Secure multi-party computation (MPC) techniques can be used to provide data privacy when users query deep neural network (DNN) models hosted on a public cloud. State-of-the-art MPC techniques can be directly leveraged for DNN models that use simple activation functions such as ReLU. However, these techniques are ineffective and/or inefficient for the complex and highly non-linear activation functions used in cutting-edge DNN models. We present Compact, which produces piece-wise polynomial approximations of complex AFs to enable their efficient use with state-of-the-art MPC techniques. Compact neither requires nor imposes any restriction on model training and results in near-identical model accuracy. To achieve this, we design Compact with input density awareness and use an application-specific simulated annealing type optimization to generate computationally more efficient approximations of complex AFs.
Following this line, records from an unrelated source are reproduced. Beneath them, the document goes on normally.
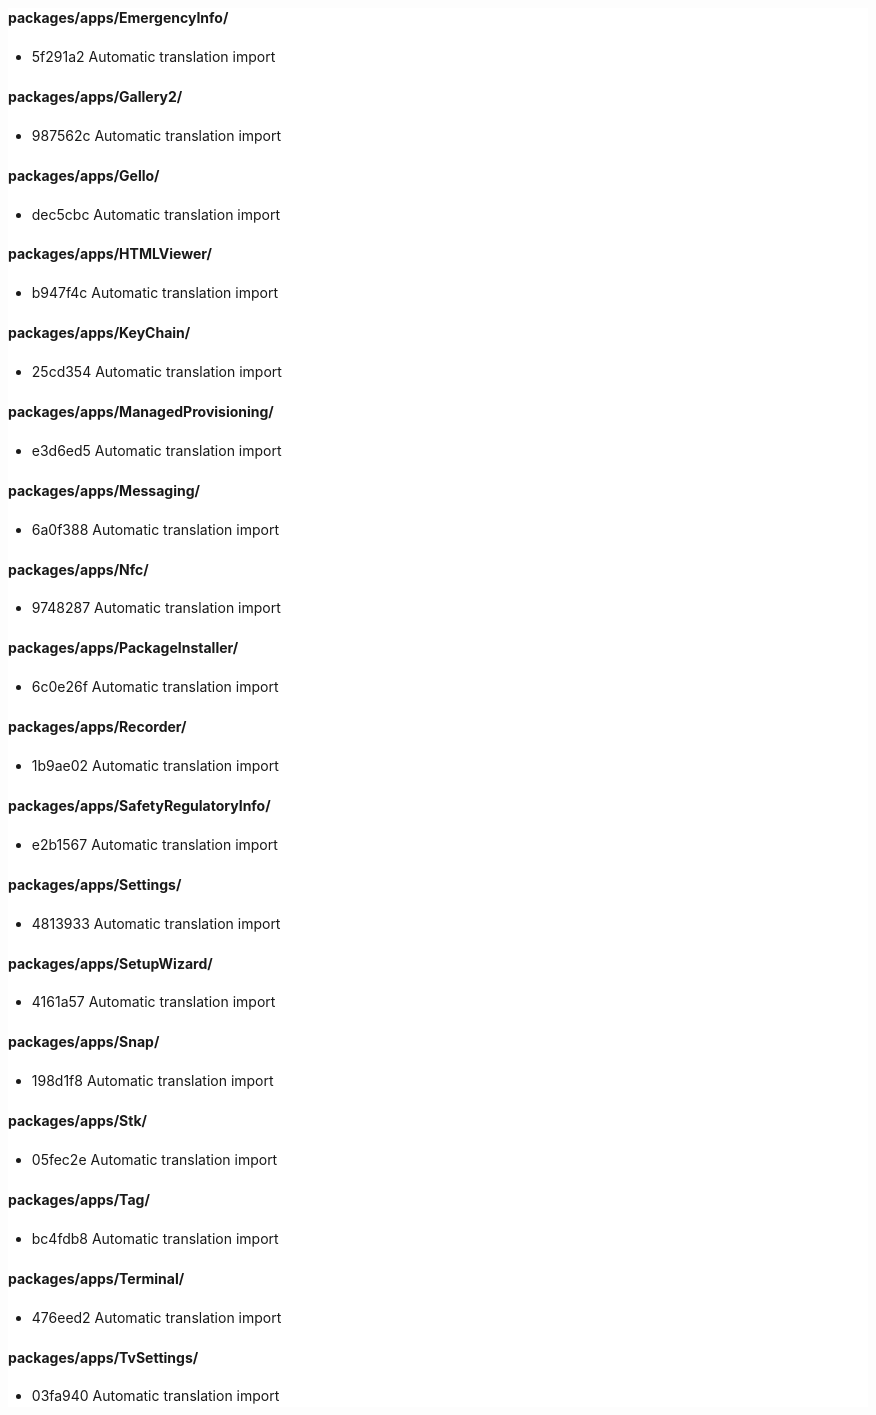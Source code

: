 #### packages/apps/EmergencyInfo/
* 5f291a2 Automatic translation import

#### packages/apps/Gallery2/
* 987562c Automatic translation import

#### packages/apps/Gello/
* dec5cbc Automatic translation import

#### packages/apps/HTMLViewer/
* b947f4c Automatic translation import

#### packages/apps/KeyChain/
* 25cd354 Automatic translation import

#### packages/apps/ManagedProvisioning/
* e3d6ed5 Automatic translation import

#### packages/apps/Messaging/
* 6a0f388 Automatic translation import

#### packages/apps/Nfc/
* 9748287 Automatic translation import

#### packages/apps/PackageInstaller/
* 6c0e26f Automatic translation import

#### packages/apps/Recorder/
* 1b9ae02 Automatic translation import

#### packages/apps/SafetyRegulatoryInfo/
* e2b1567 Automatic translation import

#### packages/apps/Settings/
* 4813933 Automatic translation import

#### packages/apps/SetupWizard/
* 4161a57 Automatic translation import

#### packages/apps/Snap/
* 198d1f8 Automatic translation import

#### packages/apps/Stk/
* 05fec2e Automatic translation import

#### packages/apps/Tag/
* bc4fdb8 Automatic translation import

#### packages/apps/Terminal/
* 476eed2 Automatic translation import

#### packages/apps/TvSettings/
* 03fa940 Automatic translation import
We extensively evaluate Compact on four different machine-learning tasks with DNN architectures that use popular complex AFs silu, gelu, and mish. Our experimental results show that Compact incurs negligible accuracy loss while being 2x-5x computationally more efficient than state-of-the-art approaches for DNN models with large number of hidden layers. Our work accelerates easy adoption of MPC techniques to provide user data privacy even when the queried DNN models consist of a number of hidden layers and trained over complex AFs.

翻译：安全多方计算（MPC）技术可用于保护用户在公有云上查询深度神经网络（DNN）模型时的数据隐私。对于使用ReLU等简单激活函数的DNN模型，可直接利用最先进的MPC技术。然而，对于前沿DNN模型中使用的复杂且高度非线性的激活函数，这些技术效果不佳或效率低下。我们提出Compact方法，该方法通过生成复杂激活函数的分段多项式逼近，使其能够高效兼容最先进的MPC技术。Compact既不要求也不施加任何模型训练限制，且能保持近乎一致的模型精度。为实现这一目标，我们设计了具备输入密度感知能力的Compact，并采用面向特定应用场景的模拟退火型优化方法，生成计算效率更高的复杂激活函数逼近形式。我们在四个采用silu、gelu和mish等流行复杂激活函数的DNN架构机器学习任务上对Compact进行了全面评估。实验结果表明，对于具有大量隐藏层的DNN模型，Compact在计算效率上较现有最优方案提升2-5倍，且精度损失可忽略不计。我们的工作加速了MPC技术的应用普及，即使被查询的DNN模型包含多个隐藏层且基于复杂激活函数训练，仍能保障用户数据隐私。